Below are the records; copy exactly the stretch from the line containing "Once the user is satisfied" through the line containing "- Habit image", both ends included, and nothing else.

#### Saved data entries:
== Segment start ==

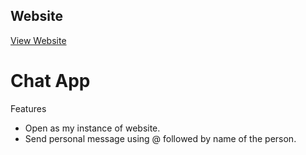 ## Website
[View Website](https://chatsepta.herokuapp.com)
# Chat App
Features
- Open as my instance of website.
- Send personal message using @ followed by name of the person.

== Segment end ==
== Segment start ==

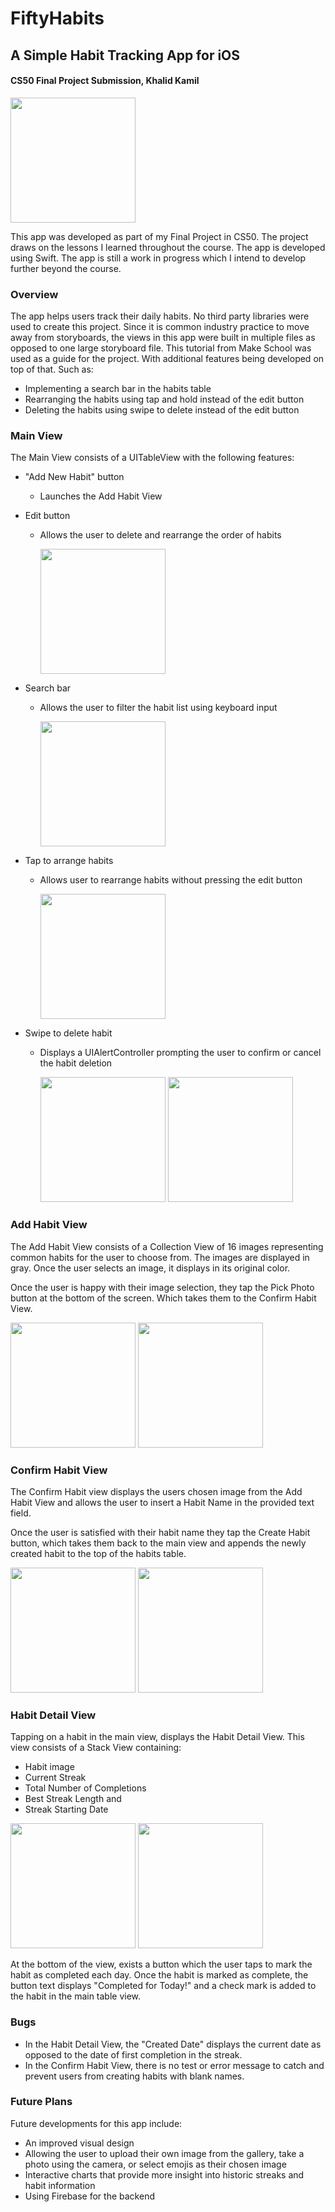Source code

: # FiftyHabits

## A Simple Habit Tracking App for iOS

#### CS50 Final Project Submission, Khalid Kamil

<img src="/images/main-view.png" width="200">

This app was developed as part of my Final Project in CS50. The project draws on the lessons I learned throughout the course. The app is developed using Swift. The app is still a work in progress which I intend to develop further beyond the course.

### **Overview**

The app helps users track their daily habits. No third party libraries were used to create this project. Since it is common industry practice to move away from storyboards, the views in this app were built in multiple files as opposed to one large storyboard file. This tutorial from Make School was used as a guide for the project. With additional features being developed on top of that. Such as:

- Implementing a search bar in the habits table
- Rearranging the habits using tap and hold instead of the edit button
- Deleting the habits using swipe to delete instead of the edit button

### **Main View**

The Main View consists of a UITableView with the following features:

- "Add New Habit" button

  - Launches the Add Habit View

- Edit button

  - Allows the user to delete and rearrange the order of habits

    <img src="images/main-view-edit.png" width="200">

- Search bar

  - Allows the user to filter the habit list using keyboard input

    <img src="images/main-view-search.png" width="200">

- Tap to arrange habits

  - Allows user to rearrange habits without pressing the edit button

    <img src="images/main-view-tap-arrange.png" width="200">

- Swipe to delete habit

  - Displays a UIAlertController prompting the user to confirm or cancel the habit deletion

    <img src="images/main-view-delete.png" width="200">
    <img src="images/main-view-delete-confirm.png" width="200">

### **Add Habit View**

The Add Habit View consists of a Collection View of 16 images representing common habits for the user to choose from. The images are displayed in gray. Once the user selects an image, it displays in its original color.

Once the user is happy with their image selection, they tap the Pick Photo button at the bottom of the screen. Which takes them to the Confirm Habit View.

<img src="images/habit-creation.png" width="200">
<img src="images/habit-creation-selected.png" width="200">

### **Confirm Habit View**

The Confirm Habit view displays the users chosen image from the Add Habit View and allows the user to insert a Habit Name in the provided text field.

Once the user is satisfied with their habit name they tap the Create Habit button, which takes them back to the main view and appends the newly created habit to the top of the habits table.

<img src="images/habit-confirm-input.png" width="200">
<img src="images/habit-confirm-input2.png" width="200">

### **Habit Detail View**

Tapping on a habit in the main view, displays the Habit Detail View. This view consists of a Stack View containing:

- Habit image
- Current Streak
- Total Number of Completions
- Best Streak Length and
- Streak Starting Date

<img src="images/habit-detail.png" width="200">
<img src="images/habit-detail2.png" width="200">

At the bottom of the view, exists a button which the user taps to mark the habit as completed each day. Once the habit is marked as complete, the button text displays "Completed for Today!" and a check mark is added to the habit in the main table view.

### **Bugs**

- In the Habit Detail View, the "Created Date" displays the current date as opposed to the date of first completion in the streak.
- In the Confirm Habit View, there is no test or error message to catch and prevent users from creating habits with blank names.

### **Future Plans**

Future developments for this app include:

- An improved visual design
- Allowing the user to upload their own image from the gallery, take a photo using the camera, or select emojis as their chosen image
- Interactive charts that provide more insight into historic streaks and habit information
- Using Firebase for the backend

== Segment end ==

#### Result of the exercise:
Once the user is satisfied with their habit name they tap the Create Habit button, which takes them back to the main view and appends the newly created habit to the top of the habits table.

<img src="images/habit-confirm-input.png" width="200">
<img src="images/habit-confirm-input2.png" width="200">

### **Habit Detail View**

Tapping on a habit in the main view, displays the Habit Detail View. This view consists of a Stack View containing:

- Habit image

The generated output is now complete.